When my phone rang I didn’t even look to see who it was. I pulled over by Rose’s school and answered, my hand shaking.
‘Are you okay?’ asked Jake, no hello or other greeting. Usually we began gently, using affectionate nicknames and slightly shy from having not spoken in weeks.
‘I’m fine,’ I lied. ‘It’s not me, it’s…’
‘Rose? God, is she okay?’
‘No. Yes. I mean – she will be.’
‘Will be? What’s happened?’
‘She collapsed,’ I said. ‘It was all so crazy, so fast. She was…’
‘What do you mean “collapsed”? Why? Where is she now?’ I understood Jake’s panic, his need to demand answers. I’d been in that place only hours ago and so now I wanted to ease his anxiety as Gill had mine.
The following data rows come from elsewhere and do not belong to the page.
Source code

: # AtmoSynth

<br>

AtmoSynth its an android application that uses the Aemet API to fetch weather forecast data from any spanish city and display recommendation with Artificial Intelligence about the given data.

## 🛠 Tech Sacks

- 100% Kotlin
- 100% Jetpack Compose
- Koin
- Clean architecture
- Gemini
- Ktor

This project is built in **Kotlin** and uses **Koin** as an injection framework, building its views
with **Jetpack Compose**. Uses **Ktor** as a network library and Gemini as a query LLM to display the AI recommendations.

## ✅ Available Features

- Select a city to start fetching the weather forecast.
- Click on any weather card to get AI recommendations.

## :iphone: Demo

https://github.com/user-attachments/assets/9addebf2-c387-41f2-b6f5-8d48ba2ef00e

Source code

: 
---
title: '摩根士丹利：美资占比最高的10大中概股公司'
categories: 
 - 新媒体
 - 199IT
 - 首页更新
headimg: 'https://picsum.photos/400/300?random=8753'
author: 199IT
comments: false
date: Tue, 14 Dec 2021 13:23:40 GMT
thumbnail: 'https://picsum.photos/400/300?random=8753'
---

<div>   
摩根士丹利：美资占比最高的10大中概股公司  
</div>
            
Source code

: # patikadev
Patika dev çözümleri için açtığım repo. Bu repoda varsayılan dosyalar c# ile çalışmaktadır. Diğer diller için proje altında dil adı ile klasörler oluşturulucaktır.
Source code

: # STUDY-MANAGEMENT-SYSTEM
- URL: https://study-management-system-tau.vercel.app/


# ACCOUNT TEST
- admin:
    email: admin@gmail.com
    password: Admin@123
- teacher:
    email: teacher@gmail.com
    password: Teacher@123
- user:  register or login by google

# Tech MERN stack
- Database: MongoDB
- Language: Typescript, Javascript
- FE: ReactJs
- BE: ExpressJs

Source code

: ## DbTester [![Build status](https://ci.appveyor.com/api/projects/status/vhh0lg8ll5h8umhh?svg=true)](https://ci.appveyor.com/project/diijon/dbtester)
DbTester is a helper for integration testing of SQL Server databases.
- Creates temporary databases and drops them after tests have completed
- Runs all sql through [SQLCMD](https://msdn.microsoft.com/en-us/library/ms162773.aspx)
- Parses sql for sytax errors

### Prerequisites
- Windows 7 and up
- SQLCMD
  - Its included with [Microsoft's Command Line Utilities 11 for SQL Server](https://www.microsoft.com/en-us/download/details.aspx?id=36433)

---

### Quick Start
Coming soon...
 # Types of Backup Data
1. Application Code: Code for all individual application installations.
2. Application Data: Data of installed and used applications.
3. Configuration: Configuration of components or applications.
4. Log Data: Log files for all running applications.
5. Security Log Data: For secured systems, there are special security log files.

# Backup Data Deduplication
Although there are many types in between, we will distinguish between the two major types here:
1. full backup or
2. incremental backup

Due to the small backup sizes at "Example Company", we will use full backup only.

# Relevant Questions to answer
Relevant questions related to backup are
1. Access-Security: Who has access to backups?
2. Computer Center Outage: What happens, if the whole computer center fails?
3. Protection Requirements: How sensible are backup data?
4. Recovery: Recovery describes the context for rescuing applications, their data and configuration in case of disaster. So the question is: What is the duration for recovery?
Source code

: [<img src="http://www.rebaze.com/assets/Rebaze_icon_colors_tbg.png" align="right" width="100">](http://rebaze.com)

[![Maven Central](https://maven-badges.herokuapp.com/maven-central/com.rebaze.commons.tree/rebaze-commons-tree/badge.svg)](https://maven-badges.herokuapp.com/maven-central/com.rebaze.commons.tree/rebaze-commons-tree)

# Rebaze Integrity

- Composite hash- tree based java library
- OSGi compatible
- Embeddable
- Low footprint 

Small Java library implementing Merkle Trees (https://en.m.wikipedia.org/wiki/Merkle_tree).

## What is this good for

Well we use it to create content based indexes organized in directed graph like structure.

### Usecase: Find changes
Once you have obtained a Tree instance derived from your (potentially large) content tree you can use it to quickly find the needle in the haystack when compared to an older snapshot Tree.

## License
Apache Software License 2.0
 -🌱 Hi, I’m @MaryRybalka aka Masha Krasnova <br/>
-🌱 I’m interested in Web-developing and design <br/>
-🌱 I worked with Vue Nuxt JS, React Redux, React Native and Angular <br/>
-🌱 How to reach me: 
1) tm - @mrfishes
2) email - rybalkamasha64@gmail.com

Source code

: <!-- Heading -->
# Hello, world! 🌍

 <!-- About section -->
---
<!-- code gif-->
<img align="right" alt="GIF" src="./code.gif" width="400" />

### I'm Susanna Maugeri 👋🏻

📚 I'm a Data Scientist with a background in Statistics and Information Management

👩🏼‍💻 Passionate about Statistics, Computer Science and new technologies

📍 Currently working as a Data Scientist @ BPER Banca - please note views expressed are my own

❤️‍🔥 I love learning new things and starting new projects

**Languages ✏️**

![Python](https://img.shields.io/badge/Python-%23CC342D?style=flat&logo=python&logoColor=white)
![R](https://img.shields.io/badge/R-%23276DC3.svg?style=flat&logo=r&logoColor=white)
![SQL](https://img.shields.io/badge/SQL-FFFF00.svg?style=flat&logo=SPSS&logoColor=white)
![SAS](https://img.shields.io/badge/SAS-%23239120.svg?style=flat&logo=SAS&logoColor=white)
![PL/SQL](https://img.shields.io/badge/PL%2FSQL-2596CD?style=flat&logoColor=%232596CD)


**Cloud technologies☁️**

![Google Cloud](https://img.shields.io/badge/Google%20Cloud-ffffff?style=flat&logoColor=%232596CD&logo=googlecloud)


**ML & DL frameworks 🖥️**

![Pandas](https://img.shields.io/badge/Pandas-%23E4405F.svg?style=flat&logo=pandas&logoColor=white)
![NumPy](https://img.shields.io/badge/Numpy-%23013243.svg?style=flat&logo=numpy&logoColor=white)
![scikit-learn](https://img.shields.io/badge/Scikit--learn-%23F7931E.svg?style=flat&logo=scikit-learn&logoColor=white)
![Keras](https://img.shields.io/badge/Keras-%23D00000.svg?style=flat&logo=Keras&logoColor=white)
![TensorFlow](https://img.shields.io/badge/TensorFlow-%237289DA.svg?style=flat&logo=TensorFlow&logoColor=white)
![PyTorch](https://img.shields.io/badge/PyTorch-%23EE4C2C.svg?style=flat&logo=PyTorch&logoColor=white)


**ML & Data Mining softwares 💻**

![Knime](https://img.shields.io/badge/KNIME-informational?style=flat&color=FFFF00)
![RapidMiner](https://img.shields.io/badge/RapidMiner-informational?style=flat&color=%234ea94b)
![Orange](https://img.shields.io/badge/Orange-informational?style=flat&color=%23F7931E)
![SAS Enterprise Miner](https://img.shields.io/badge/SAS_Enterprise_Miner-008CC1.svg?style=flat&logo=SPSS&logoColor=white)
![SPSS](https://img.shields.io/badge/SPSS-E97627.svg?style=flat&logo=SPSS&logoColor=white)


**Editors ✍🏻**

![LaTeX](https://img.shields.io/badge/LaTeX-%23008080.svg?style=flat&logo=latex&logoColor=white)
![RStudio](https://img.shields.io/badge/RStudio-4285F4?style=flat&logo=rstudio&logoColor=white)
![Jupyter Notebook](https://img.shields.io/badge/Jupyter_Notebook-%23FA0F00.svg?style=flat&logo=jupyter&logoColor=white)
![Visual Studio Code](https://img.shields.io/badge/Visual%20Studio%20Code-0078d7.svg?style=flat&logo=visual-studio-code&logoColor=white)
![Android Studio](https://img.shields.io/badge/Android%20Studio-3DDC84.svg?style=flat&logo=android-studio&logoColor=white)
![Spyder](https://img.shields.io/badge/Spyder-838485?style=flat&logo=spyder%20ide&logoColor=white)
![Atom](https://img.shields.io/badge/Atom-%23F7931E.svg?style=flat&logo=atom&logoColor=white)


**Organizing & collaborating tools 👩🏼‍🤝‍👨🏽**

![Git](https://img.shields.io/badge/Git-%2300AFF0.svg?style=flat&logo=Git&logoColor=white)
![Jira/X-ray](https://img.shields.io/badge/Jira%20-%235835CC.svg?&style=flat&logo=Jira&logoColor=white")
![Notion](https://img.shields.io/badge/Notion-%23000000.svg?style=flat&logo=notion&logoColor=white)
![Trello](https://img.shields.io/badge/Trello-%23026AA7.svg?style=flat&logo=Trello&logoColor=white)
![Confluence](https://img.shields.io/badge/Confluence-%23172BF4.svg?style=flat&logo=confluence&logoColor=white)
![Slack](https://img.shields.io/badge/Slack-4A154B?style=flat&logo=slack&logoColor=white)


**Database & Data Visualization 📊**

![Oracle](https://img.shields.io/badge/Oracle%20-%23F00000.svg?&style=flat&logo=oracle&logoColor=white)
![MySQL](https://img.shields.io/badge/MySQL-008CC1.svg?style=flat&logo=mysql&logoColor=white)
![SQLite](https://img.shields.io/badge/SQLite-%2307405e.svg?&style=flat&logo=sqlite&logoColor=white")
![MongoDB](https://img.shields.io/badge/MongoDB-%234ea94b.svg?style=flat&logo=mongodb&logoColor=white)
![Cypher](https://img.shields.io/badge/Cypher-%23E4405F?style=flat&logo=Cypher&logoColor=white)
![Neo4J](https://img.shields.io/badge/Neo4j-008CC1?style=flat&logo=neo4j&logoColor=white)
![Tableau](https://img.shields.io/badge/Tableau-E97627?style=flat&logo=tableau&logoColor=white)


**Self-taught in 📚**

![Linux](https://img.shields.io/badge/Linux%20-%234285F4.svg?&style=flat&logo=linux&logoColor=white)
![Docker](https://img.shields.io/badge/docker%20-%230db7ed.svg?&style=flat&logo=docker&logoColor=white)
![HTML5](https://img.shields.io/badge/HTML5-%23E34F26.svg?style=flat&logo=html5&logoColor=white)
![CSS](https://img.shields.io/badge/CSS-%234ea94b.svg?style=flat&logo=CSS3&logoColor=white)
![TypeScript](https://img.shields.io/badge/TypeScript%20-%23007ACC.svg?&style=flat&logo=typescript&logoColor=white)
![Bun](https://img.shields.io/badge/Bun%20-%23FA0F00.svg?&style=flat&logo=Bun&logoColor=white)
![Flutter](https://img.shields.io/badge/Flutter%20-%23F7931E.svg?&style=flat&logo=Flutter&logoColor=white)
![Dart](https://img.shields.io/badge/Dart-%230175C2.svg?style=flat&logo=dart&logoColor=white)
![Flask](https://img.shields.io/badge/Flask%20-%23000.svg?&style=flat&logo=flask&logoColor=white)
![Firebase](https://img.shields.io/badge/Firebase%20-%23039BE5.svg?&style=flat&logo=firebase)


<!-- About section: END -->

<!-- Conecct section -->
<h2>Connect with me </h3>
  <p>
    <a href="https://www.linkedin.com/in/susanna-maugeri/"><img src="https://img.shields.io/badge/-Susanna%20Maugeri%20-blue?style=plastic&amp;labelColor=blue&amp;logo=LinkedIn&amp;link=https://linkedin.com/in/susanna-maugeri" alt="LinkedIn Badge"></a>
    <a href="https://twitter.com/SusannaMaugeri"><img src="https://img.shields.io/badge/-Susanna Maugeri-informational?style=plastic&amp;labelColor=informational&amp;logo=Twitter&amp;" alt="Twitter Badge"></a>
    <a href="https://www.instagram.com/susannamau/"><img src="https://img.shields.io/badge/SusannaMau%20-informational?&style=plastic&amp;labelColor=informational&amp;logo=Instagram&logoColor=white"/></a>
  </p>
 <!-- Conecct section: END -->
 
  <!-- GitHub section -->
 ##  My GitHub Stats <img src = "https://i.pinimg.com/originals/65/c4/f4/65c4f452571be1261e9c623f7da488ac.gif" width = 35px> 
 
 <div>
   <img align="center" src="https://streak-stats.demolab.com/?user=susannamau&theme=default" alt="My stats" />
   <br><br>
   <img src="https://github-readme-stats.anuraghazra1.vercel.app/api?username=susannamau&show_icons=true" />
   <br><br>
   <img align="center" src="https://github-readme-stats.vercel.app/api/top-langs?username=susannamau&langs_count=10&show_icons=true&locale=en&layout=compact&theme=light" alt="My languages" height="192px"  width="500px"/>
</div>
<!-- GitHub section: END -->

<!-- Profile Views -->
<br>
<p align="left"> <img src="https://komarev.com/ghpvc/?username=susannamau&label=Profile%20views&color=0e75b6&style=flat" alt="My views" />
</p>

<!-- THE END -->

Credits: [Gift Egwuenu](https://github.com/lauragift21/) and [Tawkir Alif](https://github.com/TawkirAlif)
‘She’s in the hospital,’ I said, ‘still unconscious, but they…’
‘Where are you?’ he demanded.
I could see him as clearly as I would if he’d been sitting in the passenger seat next to me – thick reddish hair grown out a little because he was home on leave, pale skin dotted with freckles, chin cut in half by a cleft, and eyes that studied me from beneath eyebrows too beautiful for a man. Eyes that I’d never been able to escape, frequently fought against, often surrendered to, and always looked at for security. I wished he was there.
‘I’m in the car,’ I said. ‘I’ve been home to…’
‘Home? Shouldn’t you be with her?’
‘I was – I am.’ I tried to get him to understand. ‘I had to get changed, get the card with your number on, get her some…’
‘I told you to carry that card around in case there’s an emergency and you need to call me!’ His voice reached a pitch I’d only heard a few times before, once when Rose went missing in a department store and we found her after a frenzied twenty-minute search, trying on women’s bras.
‘I was afraid I’d lose it,’ I said. ‘Look, I’m driving back to the hospital right now; I only stopped to talk to you. I didn’t want her to wake without her favourite books. Jake – she collapsed.’
‘Why?’
‘They said she has diabetes.’ It felt like someone else said the words.
‘What? I don’t understand. How? I mean, she’s
nine
.’
‘It’s not like that – there are two sorts apparently and hers is just random. It’s no one’s fault. Remember I told you a few weeks ago how she was thirsty a lot? I feel so bad that I didn’t do anything then! I thought she was playing up. Missing you. I told you remember and you agreed and said she’d settle down.’
‘I did, yes. But maybe if I’d been there I’d have known it was something more.’
‘So you’re saying
I
should’ve known?’
‘No,’ he said softly. ‘I didn’t mean that.’
‘You did. And you’re right. I’m terrible.’